ASSIGNMENT :: Your answer must hold only the lines below from the line containing "que cuent e" through the line containing "avanzado de mínimo", each reproduced exactly.

Stored entries
== Segment start ==
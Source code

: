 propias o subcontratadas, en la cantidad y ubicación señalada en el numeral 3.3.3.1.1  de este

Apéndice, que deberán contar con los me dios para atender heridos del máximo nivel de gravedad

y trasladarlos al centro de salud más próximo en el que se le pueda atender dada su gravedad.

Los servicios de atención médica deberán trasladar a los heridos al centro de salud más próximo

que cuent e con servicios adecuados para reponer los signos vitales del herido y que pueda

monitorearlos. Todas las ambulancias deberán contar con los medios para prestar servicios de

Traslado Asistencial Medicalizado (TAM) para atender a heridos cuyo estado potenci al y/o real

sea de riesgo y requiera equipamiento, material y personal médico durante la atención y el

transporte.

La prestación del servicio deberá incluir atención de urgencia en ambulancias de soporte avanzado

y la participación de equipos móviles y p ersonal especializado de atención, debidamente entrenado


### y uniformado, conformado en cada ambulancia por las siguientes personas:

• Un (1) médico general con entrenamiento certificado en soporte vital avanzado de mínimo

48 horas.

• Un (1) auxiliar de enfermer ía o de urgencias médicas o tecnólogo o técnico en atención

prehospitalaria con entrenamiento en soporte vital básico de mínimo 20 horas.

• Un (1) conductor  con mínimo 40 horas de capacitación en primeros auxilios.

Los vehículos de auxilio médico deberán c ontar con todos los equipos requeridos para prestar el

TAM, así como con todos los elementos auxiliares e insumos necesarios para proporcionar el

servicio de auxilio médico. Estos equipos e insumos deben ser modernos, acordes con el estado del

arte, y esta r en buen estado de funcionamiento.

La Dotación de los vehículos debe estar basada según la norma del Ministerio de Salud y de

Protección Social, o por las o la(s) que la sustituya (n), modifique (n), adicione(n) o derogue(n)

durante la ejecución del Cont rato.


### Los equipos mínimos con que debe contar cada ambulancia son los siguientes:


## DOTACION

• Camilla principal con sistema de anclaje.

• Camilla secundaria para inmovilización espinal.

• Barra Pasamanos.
== Segment end ==
REPLY ::
que cuent e con servicios adecuados para reponer los signos vitales del herido y que pueda

monitorearlos. Todas las ambulancias deberán contar con los medios para prestar servicios de

Traslado Asistencial Medicalizado (TAM) para atender a heridos cuyo estado potenci al y/o real

sea de riesgo y requiera equipamiento, material y personal médico durante la atención y el

transporte.

La prestación del servicio deberá incluir atención de urgencia en ambulancias de soporte avanzado

y la participación de equipos móviles y p ersonal especializado de atención, debidamente entrenado


### y uniformado, conformado en cada ambulancia por las siguientes personas:

• Un (1) médico general con entrenamiento certificado en soporte vital avanzado de mínimo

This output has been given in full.